In late 2002, Saddam Hussein ruled Iraq. If his regime were supplying
sanctuary and weapons to a top al Qaida terrorist, it is kind of hard to
maintain as many in the news media now do that there is "no evidence"
of a connection between Saddam and al Qaida.
The discovery in February that Ahmed Hikmat Shakir was a lieutenant colonel
in the Fedayeen Saddam makes it more difficult still to describe Iraq-al
Qaida linkages as a "myth," because an Ahmad Hikmat Shakir was among those
present at an al Qaida meeting in Kuala Lumpur, Malaysia, in January of
2000, where the 9/11 attacks were the foremost topic on the agenda.
Shakir accompanied Khalid al Mihdar, one of the 9/11 hijackers, to the
meeting. Two other hijackers Nawaf and Salem al Hazmi also attended.
Shakir was arrested briefly in Qatar six days after 9/11. A search of his
person and his apartment uncovered phone numbers for the safe houses used by
the 1993 bombers of the World Trade Center. "Also found was information
pertaining to a 1995 al Qaida plot to blow up a dozen commercial airliners,"

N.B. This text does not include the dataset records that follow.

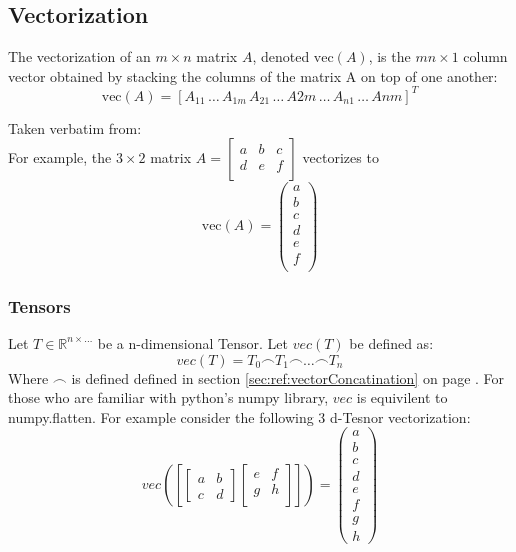 \documentclass[12pt]{article}
\newcommand{\sectionref}[1]{section \ref{#1} on page \pageref{#1}}
\begin{document}
\subsection{Vectorization}  \label{sec:ref:vectorization}
The vectorization of an \(m \times n\) matrix \(A\), denoted \(\text{vec}(A)\), is the \(mn \times 1\) column vector obtained by stacking the columns of the matrix A on top of one another: 
\begin{equation}\label{eq:ref:vectorization}
\text{vec}(A) = \left[
A_{11}\,\dots\,A_{1m}\,A_{21}\,\dots \,A{2m}\,\dots\,A_{n1}\,\dots\,A{nm}
\right]^T
\end{equation}

Taken verbatim from:\cite{vectorization_2021}\\
For example, the \(3\times 2\) matrix \(A=\left[
\begin{matrix}
a & b & c\\
d & e & f\\
\end{matrix}
\right]\) vectorizes to
\[
\text{vec}(A) = \left(
\begin{matrix}
a\\
b\\
c\\
d\\
e\\
f\\
\end{matrix}
\right)
\]
\subsubsection{Tensors}\label{sec:ref:vectorization:tensor}
Let \(T \in \mathbb R^{n \times\dots}\) be a n-dimensional Tensor.
Let \(vec(T)\) be defined as:
\begin{equation}
vec(T) = T_0 \frown T_1 \frown \dots \frown T_n
\end{equation}
Where \(\frown\) is defined defined in \sectionref{sec:ref:vectorConcatination}. For those who are familiar with python's numpy library, \(vec\) is equivilent to numpy.flatten. For example consider the following 3 d-Tesnor vectorization:
\[
vec
\left(\left[ 
\begin{bmatrix}
a & b \\
c & d
\end{bmatrix}
\begin{bmatrix}
e & f \\
g & h\\
\end{bmatrix}
\right]\right) = \left(\begin{matrix}
a \\ b \\ c \\d \\ e \\ f \\ g \\h
\end{matrix}\right)
\]
\end{document}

the Wall Street Journal reported May 27.
It's possible that the Ahmed Hikmat Shakir who was a lieutenant colonel in
the Fedayeen Saddam and the Ahmed Hikmat Shakir who attended the Kuala
Lumpur summit are not the same guy, but that's not the way to bet.
Czech officials maintain that on April 8, 2001, 9/11 hijack leader Mohammed
Atta met in Prague with Ahmad Samir al-Ani, second consul for the Iraqi
embassy in the Czech republic, and a suspected intelligence officer. (The
Czechs expelled al-Ani on April 22, 2001 because they thought the meeting
with Atta was connected with a plan to bomb the headquarters of Radio Free
Europe, a plot uncovered when al-Ani's predecessor defected.)

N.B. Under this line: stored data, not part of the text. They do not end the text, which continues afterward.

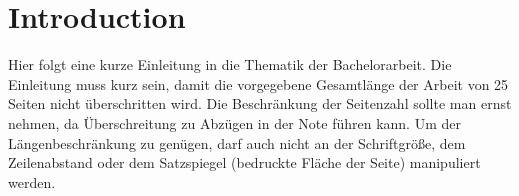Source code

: \chapter{Introduction}
Hier folgt eine kurze Einleitung in die Thematik der Bachelorarbeit.
Die Einleitung muss kurz sein, damit die vorgegebene Gesamtlänge der 
Arbeit von 25 Seiten nicht überschritten wird. 
Die Beschränkung der Seitenzahl sollte man ernst nehmen,
da Überschreitung zu Abzügen in der Note führen kann. 
Um der Längenbeschränkung zu genügen, darf auch nicht an der Schriftgröße,
dem Zeilenabstand oder dem Satzspiegel (bedruckte Fläche der Seite) manipuliert werden.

Al-Ani was captured by U.S. forces in Baghdad last July. He denies having
met with Atta. The CIA told Congress it has no record of Atta having
traveled from the United States to Europe in April, 2001, but acknowledges
it has no idea of his whereabouts from April 4 (when he checked out of the
Diplomat Inn in Virginia Beach and cashed an $8,000 check) until April 11.
Atta could have traveled on a false passport, CIA Director George Tenet
acknowledged. Columnist Deroy Murdock noted that in February, Spanish
police arrested two Algerians on suspicion of having furnished false
passports to, among others, Atta and al Qaida operative Ramzi bin al-Shibh.
Stephen Hayes of the Weekly Standard has found enough additional bits of
evidence of ties between Iraq and al Qaida to write a book about them. (The
Connection: How al Qaeda's Collaboration with Saddam Hussein has Endangered
America.)
That such ties existed was once the conventional wisdom among journalists.
"ABC News has learned that in December, an Iraqi intelligence chief named
Faruq Hijazi...made a secret trip to Afghanistan to meet with bin Laden,"
the network said in a broadcast Jan. 15, 1999.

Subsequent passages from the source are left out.